All this has been done with the theory that OEM components will work better together than a powertrain sourced from one or more third-party powertrain component suppliers. On the surface at least, the theory makes sense. After all, OEMs certainly aren’t going to share the “secret sauce” in their engine recipes, and going vertical with powertrain components allows them to maximize communication potential through proprietary software and achieve greater fuel efficiency.
At a press conference at the IAA 2012 show in Hanover, Germany, Stefan Buchner, head of global powertrain, procurement and manufacturing engineering for Daimler, said the company’s North American goals for market penetration were 85 percent for Detroit engines, 60 and 40 percent for front and rear axles, respectively, and a long-range goal of 15 percent for the DT12 transmission that will be available next year with the DD15 and DD13 engines.
If you think, like I did before attending this year’s IAA, that vertical integration stops at the powertrain, you’d be wrong. As Daimler clearly displayed at the show, it can and is leveraging know-how from its automotive and European truck businesses to further blur the lines between OEM and aftermarket.
The first example at IAA occurred before the show even began, when Daimler shuttled about 400 members of the international press to a nearby test track to demonstrate its new Active Brake Assist 3 (ABA3) available overseas on new Actros and Antos cabover tractors.
Putting its money where its mouth is, the company simulated a traffic jam by parking three C-Series sedans on the track. A driver in an Actros tractor-trailer then drove at highway speed straight toward the rear car without braking. The ABA3 system detected the traffic ahead and applied 100 percent braking force, bringing the truck to a complete stop a comfortable distance from the car ahead.
At a press roundtable later in the show, Wilfried Achenbach, head of engineering for DTNA, said the company plans to introduce its ABA3 technology globally sooner rather than later, hinting that it will be available in North America on Cascadias within five years, complementing the company’s offering of Meritor Wabco and Eaton collision avoidance systems.

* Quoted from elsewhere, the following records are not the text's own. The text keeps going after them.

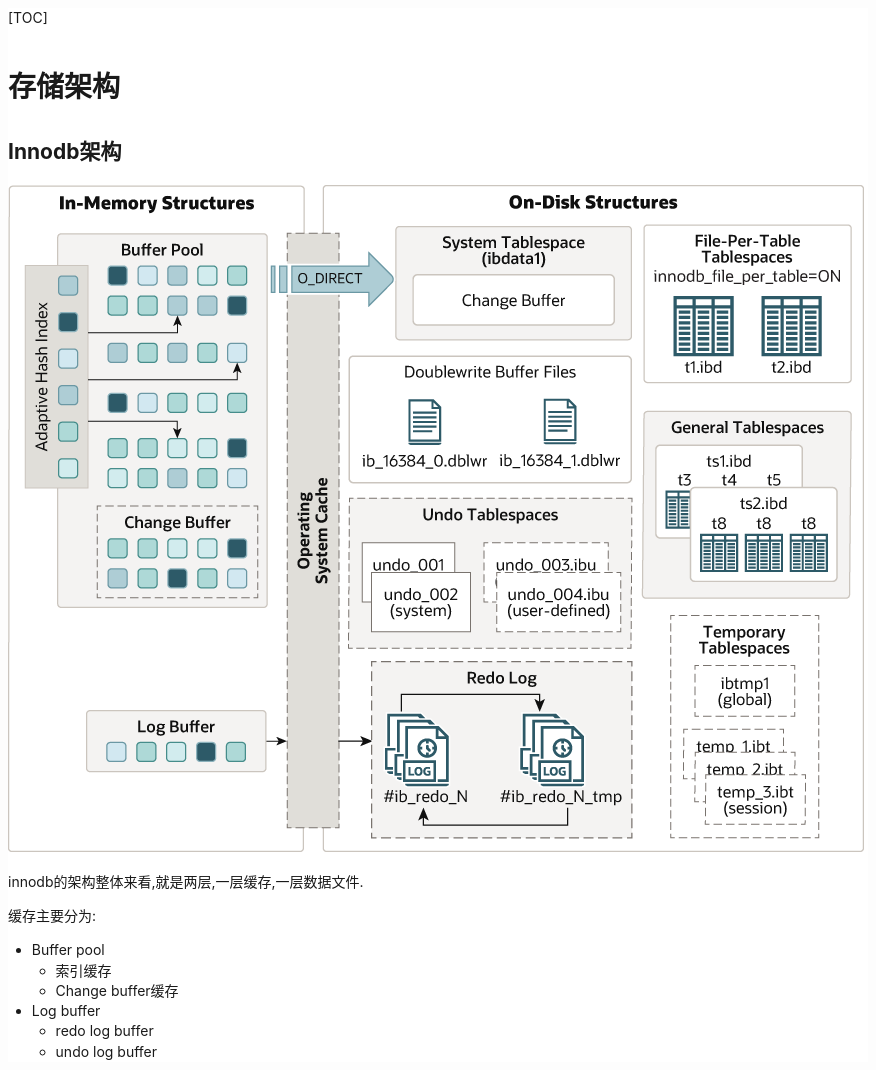 

[TOC]





# 存储架构

## Innodb架构

![](images/innodb.png)



innodb的架构整体来看,就是两层,一层缓存,一层数据文件.

缓存主要分为:

- Buffer pool
  - 索引缓存
  - Change buffer缓存
- Log buffer
  - redo log buffer
  - undo log buffer
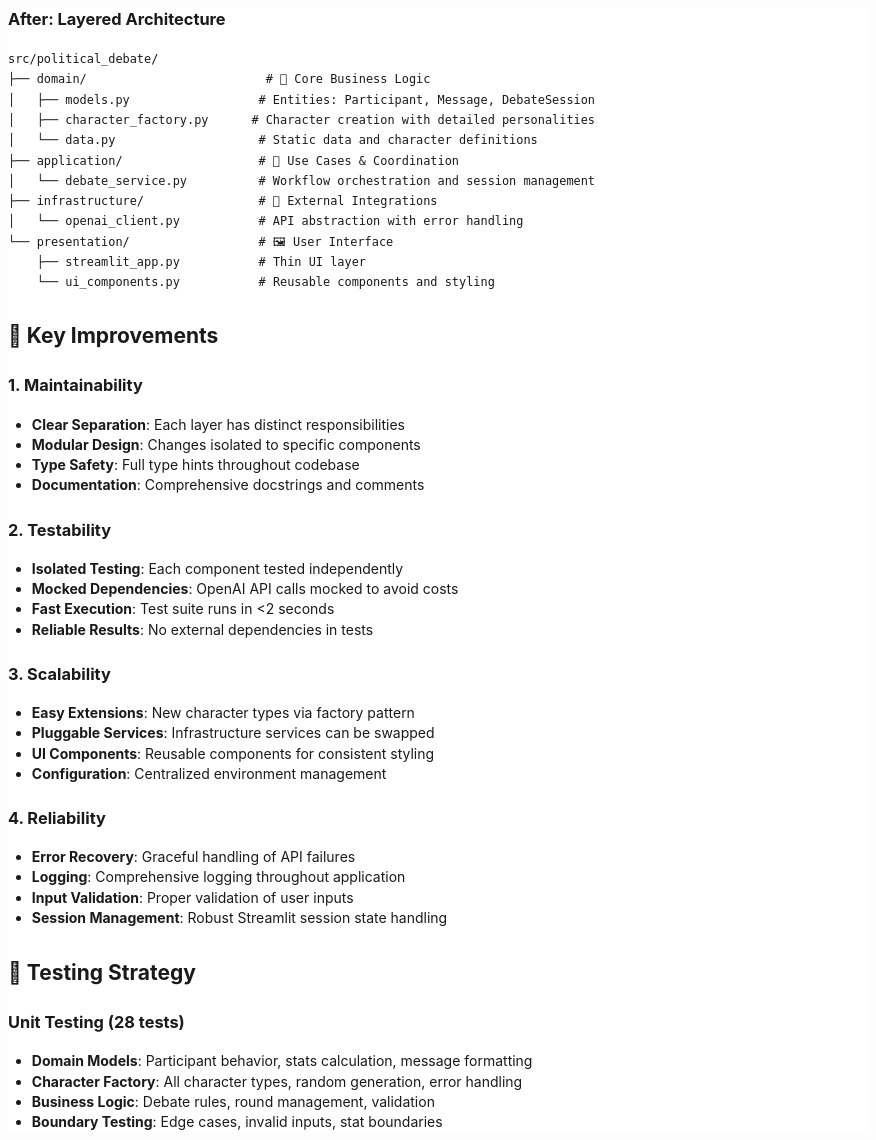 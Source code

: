 ### After: Layered Architecture
```
src/political_debate/
├── domain/                         # 🧠 Core Business Logic
│   ├── models.py                  # Entities: Participant, Message, DebateSession
│   ├── character_factory.py      # Character creation with detailed personalities
│   └── data.py                    # Static data and character definitions
├── application/                   # 🎯 Use Cases & Coordination
│   └── debate_service.py          # Workflow orchestration and session management
├── infrastructure/                # 🔌 External Integrations
│   └── openai_client.py           # API abstraction with error handling
└── presentation/                  # 🖼️ User Interface
    ├── streamlit_app.py           # Thin UI layer
    └── ui_components.py           # Reusable components and styling
```

## 🚀 Key Improvements

### 1. **Maintainability**
- **Clear Separation**: Each layer has distinct responsibilities
- **Modular Design**: Changes isolated to specific components
- **Type Safety**: Full type hints throughout codebase
- **Documentation**: Comprehensive docstrings and comments

### 2. **Testability**
- **Isolated Testing**: Each component tested independently
- **Mocked Dependencies**: OpenAI API calls mocked to avoid costs
- **Fast Execution**: Test suite runs in <2 seconds
- **Reliable Results**: No external dependencies in tests

### 3. **Scalability**
- **Easy Extensions**: New character types via factory pattern
- **Pluggable Services**: Infrastructure services can be swapped
- **UI Components**: Reusable components for consistent styling
- **Configuration**: Centralized environment management

### 4. **Reliability**
- **Error Recovery**: Graceful handling of API failures
- **Logging**: Comprehensive logging throughout application
- **Input Validation**: Proper validation of user inputs
- **Session Management**: Robust Streamlit session state handling

## 🧪 Testing Strategy

### Unit Testing (28 tests)
- **Domain Models**: Participant behavior, stats calculation, message formatting
- **Character Factory**: All character types, random generation, error handling
- **Business Logic**: Debate rules, round management, validation
- **Boundary Testing**: Edge cases, invalid inputs, stat boundaries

Daimler also introduced its “Aerodynamic Truck & Trailer” concept, a new Actros StreamSpace cab with side and roof fairings paired with a Mercedes-Benz-developed aerodynamic trailer package that includes a trailer bulkhead spoiler, plastic side trim panels, a rear diffuser that surrounds the underride guard and a 400-mm “boat tail” rear taper. Together, company officials said the tractor-trailer aerodynamics package reduces air resistance by 18 percent and improves fuel consumption by nearly 5 percent.
“Our engineers have never considered the truck in isolation,” says Georg Weiberg, head of product engineering for Daimler Trucks. “Truck and trailer go together like screw and screwdriver, wheel and tire, pen and paper. There is no point to one without the other.”
If and when the aerodynamic package makes it to North America is yet to be seen, but these are just two examples of the ways in which OEM product integration is extending past the rear axle.